20. Ethnographers observe
Conveys field-work credibility. It suits deep-dive articles on culture, language, or social behavior.
Example: Ethnographers observe that gift-giving in Pacific Island societies cements alliances more than verbal contracts. The phrase carries notebook-dust authenticity.
Practical deployment: tone, tense, and placement
Selecting the right synonym is only half the battle; where you drop it in the sentence shapes reader perception. Lead with the attribution to foreground authority: “According to NASA, Martian soil contains perchlorates.”

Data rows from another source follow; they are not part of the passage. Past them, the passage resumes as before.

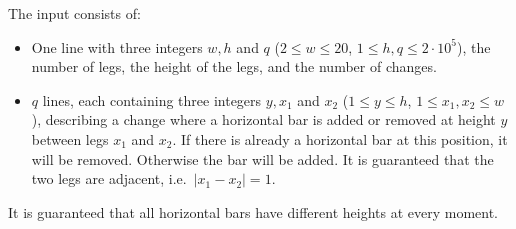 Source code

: 
	The input consists of:
	\begin{itemize}
		\item One line with three integers $w, h$ and $q$ ($2 \leq w \leq 20$, $1\leq h,q \leq 2\cdot10^5$), the number of legs, the height of the legs, and the number of changes.
		\item $q$ lines, each containing three integers $y, x_{1}$ and $x_{2}$ ($1\leq y \leq h$, $1\leq x_{1}, x_{2} \leq w$), describing a change where a horizontal bar is added or removed at height $y$ between legs $x_1$ and $x_2$.
								If there is already a horizontal bar at this position, it will be removed. Otherwise the bar will be added.
		It is guaranteed that the two legs are adjacent, i.e.\ $|x_{1}-x_{2}|=1$.
	\end{itemize}	
	It is guaranteed that all horizontal bars have different heights at every moment.
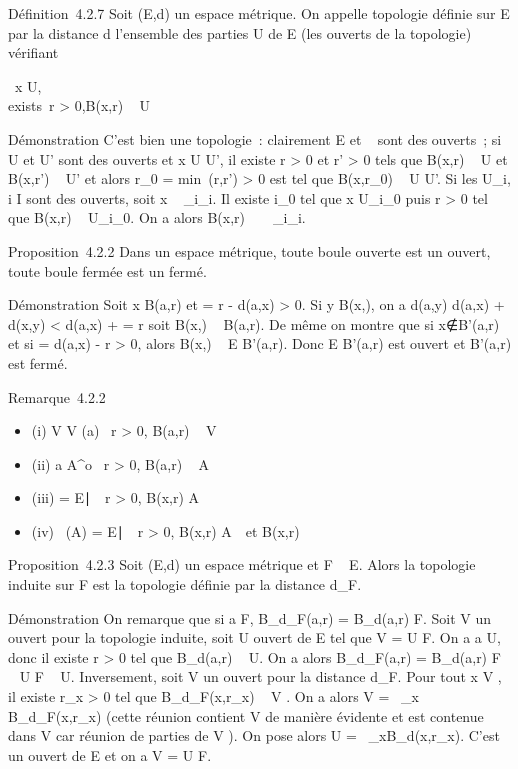 \documentclass[]{article}
\begin{document}
Définition~4.2.7 Soit (E,d) un espace métrique. On appelle topologie
définie sur E par la distance d l'ensemble des parties U de E (les
ouverts de la topologie) vérifiant

\forall~x \in U, \\exists~r
\textgreater{} 0,\quad B(x,r) \subset~ U

Démonstration C'est bien une topologie~: clairement E et \varnothing~ sont des
ouverts~; si U et U' sont des ouverts et x \in U \bigcap U', il existe r
\textgreater{} 0 et r' \textgreater{} 0 tels que B(x,r) \subset~ U et B(x,r') \subset~
U' et alors r\_0 = min~(r,r')
\textgreater{} 0 est tel que B(x,r\_0) \subset~ U \bigcap U'. Si les
U\_i, i \in I sont des ouverts, soit x
\in\⋃ ~
\_i\inIU\_i. Il existe i\_0 tel que x \in
U\_i\_0 puis r \textgreater{} 0 tel que B(x,r) \subset~
U\_i\_0. On a alors B(x,r)
\subset~\⋃ ~
\_i\inIU\_i.

Proposition~4.2.2 Dans un espace métrique, toute boule ouverte est un
ouvert, toute boule fermée est un fermé.

Démonstration Soit x \in B(a,r) et \rho = r - d(a,x) \textgreater{} 0. Si y \in
B(x,\rho), on a d(a,y) \leq d(a,x) + d(x,y) \textless{} d(a,x) + \rho = r soit
B(x,\rho) \subset~ B(a,r). De même on montre que si
x∉B'(a,r) et si \rho = d(a,x) - r \textgreater{}
0, alors B(x,\rho) \subset~ E \diagdown B'(a,r). Donc E \diagdown B'(a,r) est ouvert et B'(a,r)
est fermé.

Remarque~4.2.2

\begin{itemize}
\itemsep1pt\parskip0pt
\item
  (i) V \in V (a) \Leftrightarrow
  \exists~r \textgreater{} 0, B(a,r) \subset~ V
\item
  (ii) a \in A^o \Leftrightarrow
  \exists~r \textgreater{} 0, B(a,r) \subset~ A
\item
  (iii) \overlineA = \x \in
  E∣\forall~~r
  \textgreater{} 0, B(x,r) \bigcap
  A\neq~\varnothing~\
\item
  (iv) \mathrmFr~(A) =
  \x \in
  E∣\forall~~r
  \textgreater{} 0, B(x,r) \bigcap
  A\neq~\varnothing~\text et B(x,r)
  \bigcapcA\neq~\varnothing~\
\end{itemize}

Proposition~4.2.3 Soit (E,d) un espace métrique et F \subset~ E. Alors la
topologie induite sur F est la topologie définie par la distance
d\_F.

Démonstration On remarque que si a \in F, B\_d\_F(a,r) =
B\_d(a,r) \bigcap F. Soit V un ouvert pour la topologie induite, soit
U ouvert de E tel que V = U \bigcap F. On a a \in U, donc il existe r
\textgreater{} 0 tel que B\_d(a,r) \subset~ U. On a alors
B\_d\_F(a,r) = B\_d(a,r) \bigcap F \subset~ U \bigcap F \subset~ U.
Inversement, soit V un ouvert pour la distance d\_F. Pour tout x
 , il existe r\_x \textgreater{} 0 tel que
B\_d\_F(x,r\_x) \subset~ V . On a alors V
= \⋃  ~\_x\inV
B\_d\_F(x,r\_x) (cette réunion contient V de
manière évidente et est contenue dans V car réunion de parties de V ).
On pose alors U =\ \⋃
 \_x\inV B\_d(x,r\_x). C'est un ouvert de E et
on a V = U \bigcap F.
\end{document}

Alternatively, tuck it mid-sentence for stealth credibility: “Martian soil, according to NASA, contains perchlorates.” Front-loading feels declarative; mid-placement feels conversational.
Match tense to source freshness. “Researchers contend” pairs with ongoing studies; “the courts have ruled” signals settled law. Mismatched tense erodes trust faster than a typo.
SEO and readability boosts
Search engines reward specificity. Replace generic “they say” with keyword-rich attributions like “industry insiders report” to capture long-tail queries such as “what do industry insiders say about electric vehicle subsidies.”
Screen readers also benefit. Semantic tags around attributions—“according to,” “per,” “data suggest”—create predictable patterns that assistive technology can parse, improving accessibility scores and Core Web Vitals.
Pitfalls that undercut authority
Over-hedging is the fastest route to mushy prose. Stringing together “purportedly,” “supposedly,” and “allegedly” in one paragraph signals paralysis, not prudence.
Pick one qualifier and pair it with evidence. If doubt is essential, quantify it: “One peer-reviewed study out of five failed to replicate the result.” Numbers beat adverb stacking.
Advanced layering: mixing attributions with commentary
Blend attribution and analysis in the same sentence to keep momentum. “Historians agree the telegram precipitated the war; yet the emperor’s diary reveals he sought peace until July.”
This technique—called attitudinal juxtaposition—lets you borrow expertise and still showcase original insight, a tactic prized by editors and ranking algorithms alike.
Checklist for instant upgrades
Scan your draft for every “as it is said” or “they say.” Replace each with a synonym from the list above, aligned to context, tone, and evidence type.
Read the sentence aloud; if the attribution sounds like filler, delete it and state the fact outright. Authority without clutter always wins.